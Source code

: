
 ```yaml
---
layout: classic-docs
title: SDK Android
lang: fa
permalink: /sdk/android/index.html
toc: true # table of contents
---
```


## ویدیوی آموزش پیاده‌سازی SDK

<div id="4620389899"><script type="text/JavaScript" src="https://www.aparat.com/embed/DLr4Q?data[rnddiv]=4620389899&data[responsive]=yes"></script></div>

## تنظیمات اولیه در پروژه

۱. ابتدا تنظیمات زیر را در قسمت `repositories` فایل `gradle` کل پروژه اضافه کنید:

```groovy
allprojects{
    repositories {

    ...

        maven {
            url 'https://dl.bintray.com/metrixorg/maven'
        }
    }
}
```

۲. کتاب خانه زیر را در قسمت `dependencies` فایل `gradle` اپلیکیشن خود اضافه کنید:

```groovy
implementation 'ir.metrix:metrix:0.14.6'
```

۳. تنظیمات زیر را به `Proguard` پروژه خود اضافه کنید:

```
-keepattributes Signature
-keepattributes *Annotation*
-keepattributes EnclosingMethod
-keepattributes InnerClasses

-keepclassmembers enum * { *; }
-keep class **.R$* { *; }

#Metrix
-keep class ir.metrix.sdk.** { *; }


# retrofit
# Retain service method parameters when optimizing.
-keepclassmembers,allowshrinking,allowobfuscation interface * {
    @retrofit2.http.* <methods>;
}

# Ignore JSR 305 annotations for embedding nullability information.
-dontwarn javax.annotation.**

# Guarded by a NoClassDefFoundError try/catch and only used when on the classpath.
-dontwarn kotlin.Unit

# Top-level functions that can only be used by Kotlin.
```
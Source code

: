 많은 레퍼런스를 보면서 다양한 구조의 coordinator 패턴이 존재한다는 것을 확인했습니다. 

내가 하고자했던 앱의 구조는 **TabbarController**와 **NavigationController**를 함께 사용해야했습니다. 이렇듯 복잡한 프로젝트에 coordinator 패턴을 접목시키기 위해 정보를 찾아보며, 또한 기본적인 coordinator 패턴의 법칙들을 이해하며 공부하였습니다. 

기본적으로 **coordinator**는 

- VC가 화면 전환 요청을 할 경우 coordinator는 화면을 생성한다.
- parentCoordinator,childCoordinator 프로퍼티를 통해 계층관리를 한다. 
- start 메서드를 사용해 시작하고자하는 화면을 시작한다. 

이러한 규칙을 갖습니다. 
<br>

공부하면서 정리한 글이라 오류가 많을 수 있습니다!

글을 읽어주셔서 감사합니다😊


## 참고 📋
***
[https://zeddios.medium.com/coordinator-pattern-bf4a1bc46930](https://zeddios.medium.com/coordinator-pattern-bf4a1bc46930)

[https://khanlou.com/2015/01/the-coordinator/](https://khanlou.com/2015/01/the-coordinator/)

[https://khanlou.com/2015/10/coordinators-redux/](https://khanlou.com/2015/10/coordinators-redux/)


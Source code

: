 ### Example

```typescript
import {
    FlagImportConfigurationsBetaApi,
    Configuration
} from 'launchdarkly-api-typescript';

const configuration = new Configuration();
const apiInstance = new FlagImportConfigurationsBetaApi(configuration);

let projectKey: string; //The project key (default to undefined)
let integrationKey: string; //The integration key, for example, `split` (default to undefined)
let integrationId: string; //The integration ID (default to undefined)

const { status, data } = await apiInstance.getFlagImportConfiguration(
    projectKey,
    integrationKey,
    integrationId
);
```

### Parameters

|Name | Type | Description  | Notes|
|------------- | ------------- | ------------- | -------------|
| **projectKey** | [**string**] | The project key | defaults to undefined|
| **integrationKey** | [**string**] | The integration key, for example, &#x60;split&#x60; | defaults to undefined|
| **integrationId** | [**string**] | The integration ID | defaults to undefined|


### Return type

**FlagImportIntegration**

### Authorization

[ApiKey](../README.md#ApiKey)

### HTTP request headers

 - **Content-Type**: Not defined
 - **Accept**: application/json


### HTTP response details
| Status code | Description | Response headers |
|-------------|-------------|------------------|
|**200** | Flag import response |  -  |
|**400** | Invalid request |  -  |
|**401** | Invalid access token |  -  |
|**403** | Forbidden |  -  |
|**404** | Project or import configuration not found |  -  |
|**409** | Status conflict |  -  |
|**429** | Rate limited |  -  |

——

Problem statement
Which lines of the entries above contain the word "keepclassmembers"? Copy each of them.

Answer
-keepclassmembers enum * { *; }
-keepclassmembers,allowshrinking,allowobfuscation interface * {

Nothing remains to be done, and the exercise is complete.